Negativer Trend bei Schülerzahlen : Oberschule Glöwen muss zittern

Zu wenig Anmeldungen gibt es an der Oberschule in Glöwen.
Zu wenig Anmeldungen gibt es an der Oberschule in Glöwen.

Zu wenige Schüler haben sich für die 7. Klassen angemeldet / Gemeinde hofft auf Ausnahmegenehmigung

von
06. Mai 2017, 12:00 Uhr

Es wird im kommenden Schuljahr nicht an allen Gymnasien und Oberschulen drei neue siebente Klassen geben. Völlig offen ist noch, wie es an der Oberschule Glöwen weiter gehen wird.
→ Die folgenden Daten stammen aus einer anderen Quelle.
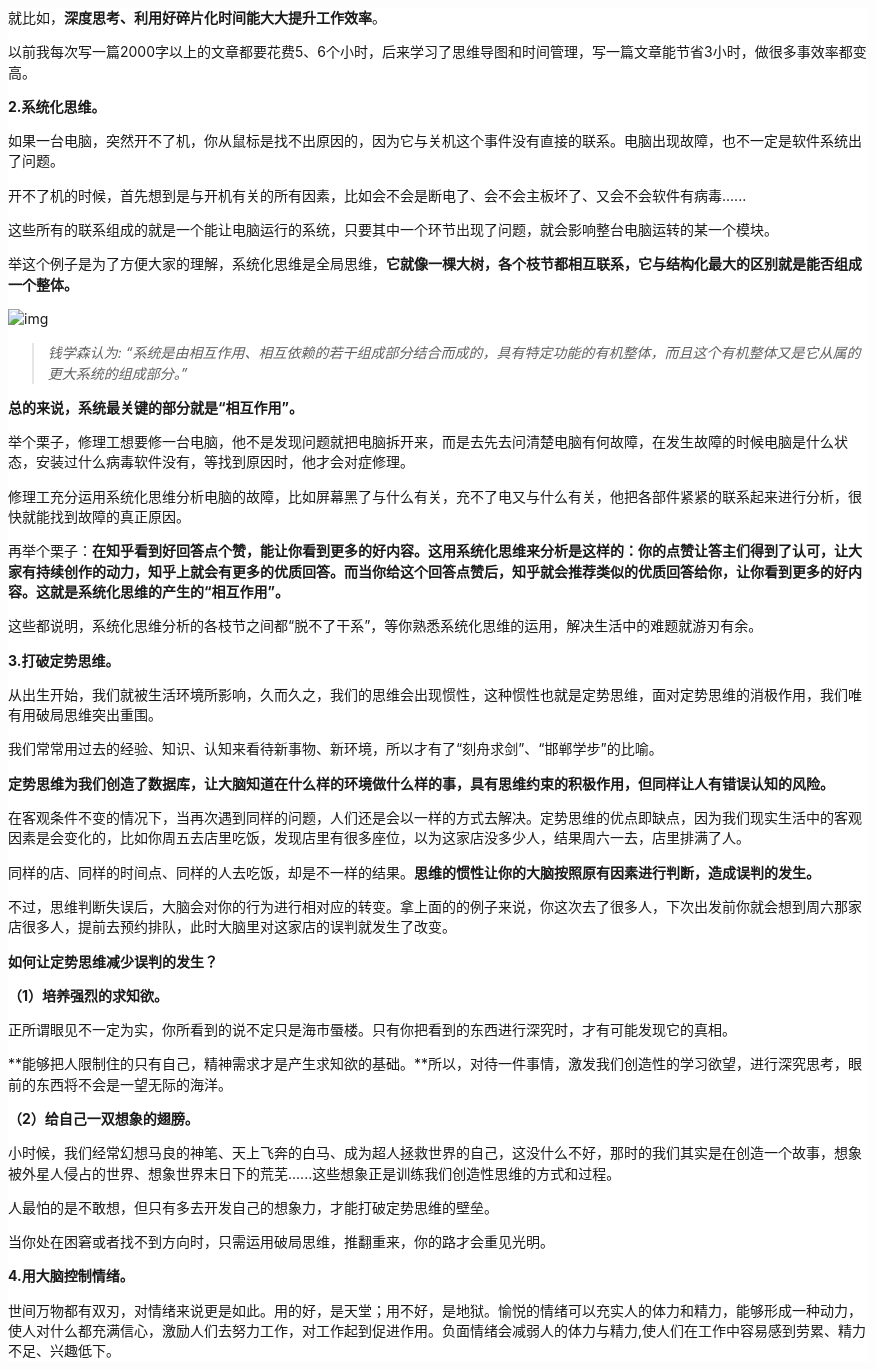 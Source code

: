 就比如，**深度思考、利用好碎片化时间能大大提升工作效率**。

以前我每次写一篇2000字以上的文章都要花费5、6个小时，后来学习了思维导图和时间管理，写一篇文章能节省3小时，做很多事效率都变高。

**2.系统化思维。**

如果一台电脑，突然开不了机，你从鼠标是找不出原因的，因为它与关机这个事件没有直接的联系。电脑出现故障，也不一定是软件系统出了问题。

开不了机的时候，首先想到是与开机有关的所有因素，比如会不会是断电了、会不会主板坏了、又会不会软件有病毒......

这些所有的联系组成的就是一个能让电脑运行的系统，只要其中一个环节出现了问题，就会影响整台电脑运转的某一个模块。

举这个例子是为了方便大家的理解，系统化思维是全局思维，**它就像一棵大树，各个枝节都相互联系，它与结构化最大的区别就是能否组成一个整体。**

![img](https://pic3.zhimg.com/80/v2-9f53a126d98b93ef3ce0b0bdbbb6e3a2_1440w.jpg)

> *钱学森认为: “系统是由相互作用、相互依赖的若干组成部分结合而成的，具有特定功能的有机整体，而且这个有机整体又是它从属的更大系统的组成部分。”*

**总的来说，系统最关键的部分就是“相互作用”。**

举个栗子，修理工想要修一台电脑，他不是发现问题就把电脑拆开来，而是去先去问清楚电脑有何故障，在发生故障的时候电脑是什么状态，安装过什么病毒软件没有，等找到原因时，他才会对症修理。

修理工充分运用系统化思维分析电脑的故障，比如屏幕黑了与什么有关，充不了电又与什么有关，他把各部件紧紧的联系起来进行分析，很快就能找到故障的真正原因。

再举个栗子：**在知乎看到好回答点个赞，能让你看到更多的好内容。这用系统化思维来分析是这样的：你的点赞让答主们得到了认可，让大家有持续创作的动力，知乎上就会有更多的优质回答。而当你给这个回答点赞后，知乎就会推荐类似的优质回答给你，让你看到更多的好内容。这就是系统化思维的产生的“相互作用”。**

这些都说明，系统化思维分析的各枝节之间都“脱不了干系”，等你熟悉系统化思维的运用，解决生活中的难题就游刃有余。

**3.打破定势思维。**

从出生开始，我们就被生活环境所影响，久而久之，我们的思维会出现惯性，这种惯性也就是定势思维，面对定势思维的消极作用，我们唯有用破局思维突出重围。

我们常常用过去的经验、知识、认知来看待新事物、新环境，所以才有了“刻舟求剑”、“邯郸学步”的比喻。

**定势思维为我们创造了数据库，让大脑知道在什么样的环境做什么样的事，具有思维约束的积极作用，但同样让人有错误认知的风险。**

在客观条件不变的情况下，当再次遇到同样的问题，人们还是会以一样的方式去解决。定势思维的优点即缺点，因为我们现实生活中的客观因素是会变化的，比如你周五去店里吃饭，发现店里有很多座位，以为这家店没多少人，结果周六一去，店里排满了人。

同样的店、同样的时间点、同样的人去吃饭，却是不一样的结果。**思维的惯性让你的大脑按照原有因素进行判断，造成误判的发生。**

不过，思维判断失误后，大脑会对你的行为进行相对应的转变。拿上面的的例子来说，你这次去了很多人，下次出发前你就会想到周六那家店很多人，提前去预约排队，此时大脑里对这家店的误判就发生了改变。

**如何让定势思维减少误判的发生？**

**（1）培养强烈的求知欲。**

正所谓眼见不一定为实，你所看到的说不定只是海市蜃楼。只有你把看到的东西进行深究时，才有可能发现它的真相。

**能够把人限制住的只有自己，精神需求才是产生求知欲的基础。**所以，对待一件事情，激发我们创造性的学习欲望，进行深究思考，眼前的东西将不会是一望无际的海洋。

**（2）给自己一双想象的翅膀。**

小时候，我们经常幻想马良的神笔、天上飞奔的白马、成为超人拯救世界的自己，这没什么不好，那时的我们其实是在创造一个故事，想象被外星人侵占的世界、想象世界末日下的荒芜......这些想象正是训练我们创造性思维的方式和过程。

人最怕的是不敢想，但只有多去开发自己的想象力，才能打破定势思维的壁垒。

当你处在困窘或者找不到方向时，只需运用破局思维，推翻重来，你的路才会重见光明。

**4.用大脑控制情绪。**

世间万物都有双刃，对情绪来说更是如此。用的好，是天堂；用不好，是地狱。愉悦的情绪可以充实人的体力和精力，能够形成一种动力，使人对什么都充满信心，激励人们去努力工作，对工作起到促进作用。负面情绪会减弱人的体力与精力,使人们在工作中容易感到劳累、精力不足、兴趣低下。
Dort gibt es zu wenige Anmeldungen von Schülern, teilte auf Anfrage das Bildungsministerium unserer Zeitung mit.

„Die Einrichtung von Klassen in der Jahrgangsstufe 7 an der Oberschule Glöwen ist noch offen“, so das Ministerium. Die regulär erforderliche Anzahl von Schülern unterschreitet die Schule deutlich, aber selbst die erforderliche Mindestschülerzahl für eine Ausnahmegenehmigung von 2 x 12 Schülern wird laut Ministerium „deutlich unterschritten“.

Bereits im vergangenen Jahr war Glöwen das Sorgenkind in der Prignitz. Nur zwölf Schüler hatten sich mit ihrem Erstwunsch für diese Oberschule entschieden. Zu den zwölf kamen neun Schüler mit einem sonderpädagogischem Förderbedarf und sechs fremdsprachige Schüler dazu. Für diese 27 Schüler erteilte das Bildungsministerium eine Ausnahmegenehmigung zur Bildung der Klassen. Weniger als zwei Klassen dürfen nicht eröffnet werden.

Das Staatliche Schulamt ging in einer Prognose auch für dieses Jahr von fremdsprachigen Kindern aus, die mit Asylbewerbern in die Prignitz kommen, doch der Flüchtlingsstrom blieb aus. Glöwen ist die letzte ländliche Oberschule jenseits der Städte Wittenberge, Perleberg und Pritzwalk. Zugleich ist sie die einzige in Trägerschaft einer Gemeinde, in diesem Fall Plattenburg. Mit 3500 Einwohnern ist es die kleinste Gemeinde im Kreis.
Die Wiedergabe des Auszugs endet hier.